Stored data
■ ■ ■ ■

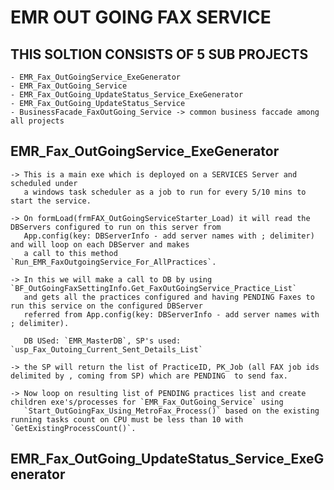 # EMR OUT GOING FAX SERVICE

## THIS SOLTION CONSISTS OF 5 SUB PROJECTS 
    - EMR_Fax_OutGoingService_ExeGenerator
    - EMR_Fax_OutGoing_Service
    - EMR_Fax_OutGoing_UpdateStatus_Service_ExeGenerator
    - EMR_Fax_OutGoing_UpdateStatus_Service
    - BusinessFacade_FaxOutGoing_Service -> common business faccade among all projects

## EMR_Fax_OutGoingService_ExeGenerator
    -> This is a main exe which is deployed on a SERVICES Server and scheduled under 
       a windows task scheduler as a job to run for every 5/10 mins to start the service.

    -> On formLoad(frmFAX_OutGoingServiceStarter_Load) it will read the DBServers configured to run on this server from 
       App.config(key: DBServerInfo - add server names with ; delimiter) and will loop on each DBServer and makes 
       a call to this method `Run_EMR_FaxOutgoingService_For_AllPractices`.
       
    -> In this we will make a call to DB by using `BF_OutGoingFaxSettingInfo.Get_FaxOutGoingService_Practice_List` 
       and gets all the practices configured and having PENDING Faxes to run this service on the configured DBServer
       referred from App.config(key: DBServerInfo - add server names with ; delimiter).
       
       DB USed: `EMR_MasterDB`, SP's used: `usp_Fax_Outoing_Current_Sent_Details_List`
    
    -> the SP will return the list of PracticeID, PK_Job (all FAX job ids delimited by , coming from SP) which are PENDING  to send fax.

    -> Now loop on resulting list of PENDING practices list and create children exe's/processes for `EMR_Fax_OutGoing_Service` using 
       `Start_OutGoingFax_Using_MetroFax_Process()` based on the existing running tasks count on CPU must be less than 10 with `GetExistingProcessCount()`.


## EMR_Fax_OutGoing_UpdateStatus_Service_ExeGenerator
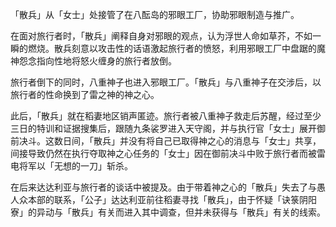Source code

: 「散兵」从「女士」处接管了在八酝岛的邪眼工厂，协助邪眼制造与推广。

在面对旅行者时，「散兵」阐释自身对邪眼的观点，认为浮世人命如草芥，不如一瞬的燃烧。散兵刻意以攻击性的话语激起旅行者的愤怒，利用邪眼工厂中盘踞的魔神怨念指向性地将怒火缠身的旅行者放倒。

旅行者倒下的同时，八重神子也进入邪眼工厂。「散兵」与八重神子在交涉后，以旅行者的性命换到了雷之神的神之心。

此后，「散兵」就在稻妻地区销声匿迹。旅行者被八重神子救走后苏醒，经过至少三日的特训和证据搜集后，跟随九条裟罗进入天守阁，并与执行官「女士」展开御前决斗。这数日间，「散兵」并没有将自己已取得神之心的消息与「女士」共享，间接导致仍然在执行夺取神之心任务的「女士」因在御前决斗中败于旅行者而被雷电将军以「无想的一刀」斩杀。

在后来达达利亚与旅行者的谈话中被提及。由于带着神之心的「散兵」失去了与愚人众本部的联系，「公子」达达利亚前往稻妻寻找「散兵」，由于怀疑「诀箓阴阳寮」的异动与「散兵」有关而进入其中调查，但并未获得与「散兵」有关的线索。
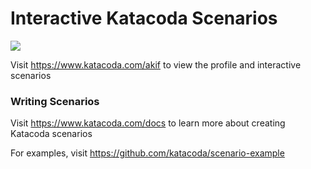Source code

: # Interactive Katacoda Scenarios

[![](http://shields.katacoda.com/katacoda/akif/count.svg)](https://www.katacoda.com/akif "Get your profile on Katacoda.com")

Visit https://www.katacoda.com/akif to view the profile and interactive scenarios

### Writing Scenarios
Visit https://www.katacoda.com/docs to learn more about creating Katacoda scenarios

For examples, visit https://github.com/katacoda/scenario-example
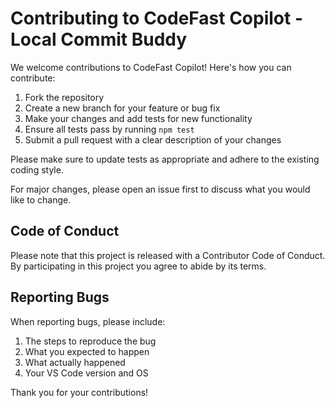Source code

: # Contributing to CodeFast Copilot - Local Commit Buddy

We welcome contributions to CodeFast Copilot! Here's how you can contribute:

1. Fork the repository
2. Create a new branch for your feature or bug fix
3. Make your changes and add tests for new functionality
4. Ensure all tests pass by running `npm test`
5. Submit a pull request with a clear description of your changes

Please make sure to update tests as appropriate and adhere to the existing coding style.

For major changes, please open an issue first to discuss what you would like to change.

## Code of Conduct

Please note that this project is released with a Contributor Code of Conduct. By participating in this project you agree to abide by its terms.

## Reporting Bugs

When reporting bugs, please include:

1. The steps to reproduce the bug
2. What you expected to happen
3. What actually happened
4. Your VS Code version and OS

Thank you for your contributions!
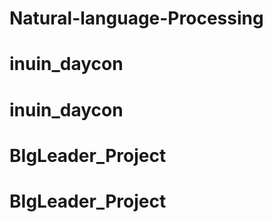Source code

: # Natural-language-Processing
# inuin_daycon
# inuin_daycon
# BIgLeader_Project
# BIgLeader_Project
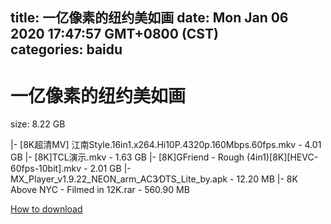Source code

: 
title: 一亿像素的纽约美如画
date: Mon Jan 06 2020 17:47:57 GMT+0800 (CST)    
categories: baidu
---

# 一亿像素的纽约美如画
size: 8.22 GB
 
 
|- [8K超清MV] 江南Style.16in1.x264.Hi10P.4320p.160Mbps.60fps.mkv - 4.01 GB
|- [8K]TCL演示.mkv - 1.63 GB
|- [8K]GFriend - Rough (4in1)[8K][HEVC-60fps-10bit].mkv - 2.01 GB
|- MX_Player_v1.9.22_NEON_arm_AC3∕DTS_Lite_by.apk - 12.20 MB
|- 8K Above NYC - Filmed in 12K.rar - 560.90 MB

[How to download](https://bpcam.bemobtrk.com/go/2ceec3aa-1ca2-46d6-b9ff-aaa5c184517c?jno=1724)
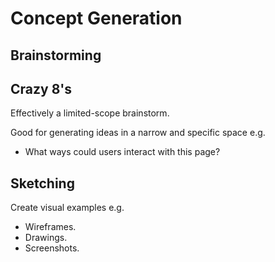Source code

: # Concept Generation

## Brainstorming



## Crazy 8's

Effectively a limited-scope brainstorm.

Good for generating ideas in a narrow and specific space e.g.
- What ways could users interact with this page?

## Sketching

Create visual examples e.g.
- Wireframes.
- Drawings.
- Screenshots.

■ ■ ■ ■

→ WHAT TO WORK ON
Copy exactly the lines of the entries above from the one containing "5. Submit a" through the one containing "categories: baidu". Both end lines count; pictures do not.

→ SOLVED EXERCISE
5. Submit a pull request with a clear description of your changes

Please make sure to update tests as appropriate and adhere to the existing coding style.

For major changes, please open an issue first to discuss what you would like to change.

## Code of Conduct

Please note that this project is released with a Contributor Code of Conduct. By participating in this project you agree to abide by its terms.

## Reporting Bugs

When reporting bugs, please include:

1. The steps to reproduce the bug
2. What you expected to happen
3. What actually happened
4. Your VS Code version and OS

Thank you for your contributions!
Source code

: # Natural-language-Processing
# inuin_daycon
# inuin_daycon
# BIgLeader_Project
# BIgLeader_Project
Source code

: 
title: 一亿像素的纽约美如画
date: Mon Jan 06 2020 17:47:57 GMT+0800 (CST)    
categories: baidu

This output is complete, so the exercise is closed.